Michelle Obama. Mark Cuban. Jessica Alba. Bill Gates. Get just about any icon in front of a reporter and they'll be asked what advice they wish they could give their younger self. And every single one of them has an answer ready.

That's because we all (even billionaires) have regrets and lessons learned the hard way. But, while the idea that our mature selves have wisdom to share with younger selves is commonplace, no one ever thought to scientifically investigate the phenomenon. Until now.

Our younger selves screw up in a lot of the same ways

To get a more scientific sense of what we wish we could tell our younger selves, two Clemson University psychologists, Robin Kowalski and Annie McCord, created a questionnaire about pivotal life moments and the advice we wish we could give ourselves looking back. Hundreds of Americans over 30 took the survey via Amazon Turk.

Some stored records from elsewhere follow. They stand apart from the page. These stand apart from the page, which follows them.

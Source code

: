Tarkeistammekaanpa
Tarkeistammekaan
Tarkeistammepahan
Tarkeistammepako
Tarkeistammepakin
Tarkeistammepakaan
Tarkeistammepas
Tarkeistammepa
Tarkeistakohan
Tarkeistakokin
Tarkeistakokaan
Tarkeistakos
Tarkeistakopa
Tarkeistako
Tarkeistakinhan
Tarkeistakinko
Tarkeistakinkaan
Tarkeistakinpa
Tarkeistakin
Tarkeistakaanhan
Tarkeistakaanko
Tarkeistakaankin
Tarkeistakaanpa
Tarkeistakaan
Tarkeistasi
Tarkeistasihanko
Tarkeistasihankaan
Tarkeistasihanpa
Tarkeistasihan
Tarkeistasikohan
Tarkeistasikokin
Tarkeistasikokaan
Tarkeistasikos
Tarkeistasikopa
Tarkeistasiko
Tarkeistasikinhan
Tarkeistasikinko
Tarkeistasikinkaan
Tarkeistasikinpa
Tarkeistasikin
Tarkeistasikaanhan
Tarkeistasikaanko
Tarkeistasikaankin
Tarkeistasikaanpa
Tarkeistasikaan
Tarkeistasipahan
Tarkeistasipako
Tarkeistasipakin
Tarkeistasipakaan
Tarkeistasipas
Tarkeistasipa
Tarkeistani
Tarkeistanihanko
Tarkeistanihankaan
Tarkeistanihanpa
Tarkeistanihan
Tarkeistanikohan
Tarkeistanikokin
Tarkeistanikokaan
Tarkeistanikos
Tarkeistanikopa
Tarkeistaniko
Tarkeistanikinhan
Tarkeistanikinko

When the psychologists analyzed the data, they discovered that the responses tended to cluster around five broad categories of advice. 

  1. Relationships ("Don't marry her. Do. Not. Marry. Her.")

  2. Education ("Finish college the first time around.")

  3. Selfhood ("Follow your own path and not try to please everyone around you.")

  4. Direction and goals ("Be more adventurous. Travel more. Live different places.")

  5. Money ("SAVE! Not just short-term for that guitar, but for early retirement.")

The curious can even read through all the original answers on the scientists' website.

If all the answers look vaguely familiar to you that may be because they closely mirror both anecdotal evidence of what people regret most and scientific research on the topic. For instance, Kowalski and McCord's work is littered with people urging their younger selves to trust themselves more and listen less to what others thought they should do with their lives. Similarly, a hospice nurse who cared for dying patients reports their most common regret is wishing they'd been more true to their own vision for their lives.

A pair of takeaways

All of which is interesting for academics, but what can you take away from this research for your own life? First, the fact that the same themes come up again and again (I cannot emphasize enough how often people talk about saving more in the original data) suggests that we have a tendency to make similar mistakes when we're young and inexperienced. By flagging these areas, this research should nudge younger readers to take a longer and more thoughtful look at these parts of their lives.

But even if you've already stumbled into many of the pitfalls this research highlights, it still offers hope. Some errors, of course, can never be undone. But many can, even if belatedly. Taking your own advice even years later than would have been ideal has significant upsides.

Study subjects agreed that following their own advice would bring them closer to the kind of person they want to be. And those who actually took their own advice said it had helped them become the kind of person their younger self would admire. This jibes with earlier research on the best way to get over regret. Forget beating yourself up or trying to ignore regrets, the research concluded, Instead, take action, however small, to try to become more like the person you want to be.  

This latest Clemson study is only preliminary, but the findings already suggest at least two key takeaways. If you're just starting out in life, beware these common areas where people so often wish they could have a redo. Or, if you've already stumbled plenty in your life, don't marinate in regret. Instead, take your own advice to your younger self. You can't fix every mistake, but doing what you can, even years later, will help you feel more comfortable in your own skin.